There are obvious risks in citizen science: it is vulnerable to malicious interference, and it is prone to feedback loops, where people can assert ‘facts’ purely on the basis of existing consensus which just increases the apparent consensus and reduces the inclination to challenge the consensus. The wisdom of crowds can very easily become the foolishness of crowds as demonstrated by the wealth of urban myths which propagate across social networks. It is not surprising that research into the limitations, strengths and behaviour of such social machines (Smart, Simperl & Shadbolt (2014)) is a branch of investigation and research in its own right.

6.7 Virtual communication

VREs such as the above primarily support asynchronous communication between teams and collaborations – a correspondence model where a response is not immediately expected or required. However, synchronous communications are also important, particularly as research teams grow larger and more multidisciplinary. Physical meetings can be time consuming and expensive when teams are geographically distributed. Technology provides tantalising glimpses of how such meetings could be conducted virtually. High-definition and super-high-definition video provides a more rewarding experience, almost equivalent to meeting in person, when compared to the blurred postage stamp picture from the early days of video conferencing. Improved bandwidth and low latency networks permit video and audio to be transmitted almost instantaneously.

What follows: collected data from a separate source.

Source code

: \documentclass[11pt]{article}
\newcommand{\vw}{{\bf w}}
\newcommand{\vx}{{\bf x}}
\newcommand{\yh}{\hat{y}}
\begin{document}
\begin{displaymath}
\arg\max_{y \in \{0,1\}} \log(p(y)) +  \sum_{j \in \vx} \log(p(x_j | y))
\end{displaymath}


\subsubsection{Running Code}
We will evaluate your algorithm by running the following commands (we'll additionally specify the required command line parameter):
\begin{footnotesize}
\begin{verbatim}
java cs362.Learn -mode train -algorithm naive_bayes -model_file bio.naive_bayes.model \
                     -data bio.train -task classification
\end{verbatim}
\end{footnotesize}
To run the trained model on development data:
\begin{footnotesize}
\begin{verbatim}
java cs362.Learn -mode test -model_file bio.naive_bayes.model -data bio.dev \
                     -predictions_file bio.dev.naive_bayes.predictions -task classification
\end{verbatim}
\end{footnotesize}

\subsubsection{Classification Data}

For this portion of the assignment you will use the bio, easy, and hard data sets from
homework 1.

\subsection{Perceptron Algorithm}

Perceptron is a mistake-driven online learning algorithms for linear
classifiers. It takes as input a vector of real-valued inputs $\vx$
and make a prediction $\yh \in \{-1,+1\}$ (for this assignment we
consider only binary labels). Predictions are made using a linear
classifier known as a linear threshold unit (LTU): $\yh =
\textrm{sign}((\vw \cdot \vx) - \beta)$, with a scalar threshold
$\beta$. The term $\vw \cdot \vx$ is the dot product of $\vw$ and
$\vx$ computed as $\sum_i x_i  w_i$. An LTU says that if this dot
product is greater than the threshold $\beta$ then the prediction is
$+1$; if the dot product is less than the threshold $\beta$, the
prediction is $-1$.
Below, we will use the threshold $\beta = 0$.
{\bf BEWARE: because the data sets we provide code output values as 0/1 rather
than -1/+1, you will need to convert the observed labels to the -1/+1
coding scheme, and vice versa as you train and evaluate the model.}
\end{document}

In practice, videoconferencing is still beset by problems in terms of audio and video quality and failure to connect. Some of these problems are self-inflicted. Videoconferencing can work well when accessed from dedicated rooms with dedicated networks and well-positioned cameras and microphones. In a world where the Internet is ubiquitous and you can control both your home appliances and your large-scale computation simulations from a smartphone, many expect to be able to videoconference on the move and in busy locations from mobile devices and this can result in less than ideal video conference experiences.

The biggest challenge for large-scale collaborations is the handling of large number of participants in video conferences - unless the technology is bulletproof, the chances of at least one person having trouble increase exponentially for each additional participant. Academic videoconference support services such as V-Scene³² in the UK, and eduCONF³³ at the international level, strive to bridge between aspiration and reality. Meanwhile is streaming ahead: motion tracking and augmented reality ‘holographic’ headsets such as Meta SpaceGlasses³⁴ or the very recently announced Microsoft HoloLens³⁵ bring the science fiction vision of a conference table attended by virtual holograms of the participants even closer to science fact.

6.8 Conclusion

Whilst we see increased collaboration enabled by technology, technology also raises barriers. One such barrier is the ability of researchers to use these technologies effectively, either because they lack knowledge or skills to adapt in an ever changing digital world, or they lack access to the specialised technical support required. Another barrier is the lack of interoperability of the various emerging and evolving technologies and e-infrastructures. We are seeing moves both within European through Horizon 2020 and globally though initiatives such as Open Science Commons³⁶ and the Research Data Alliance³⁷ to address these barriers, but there is still much to be done in terms of both technology and the capability to exploit that technology if we are bridge the gap between the visions that the technological advances tempt us with and the reality.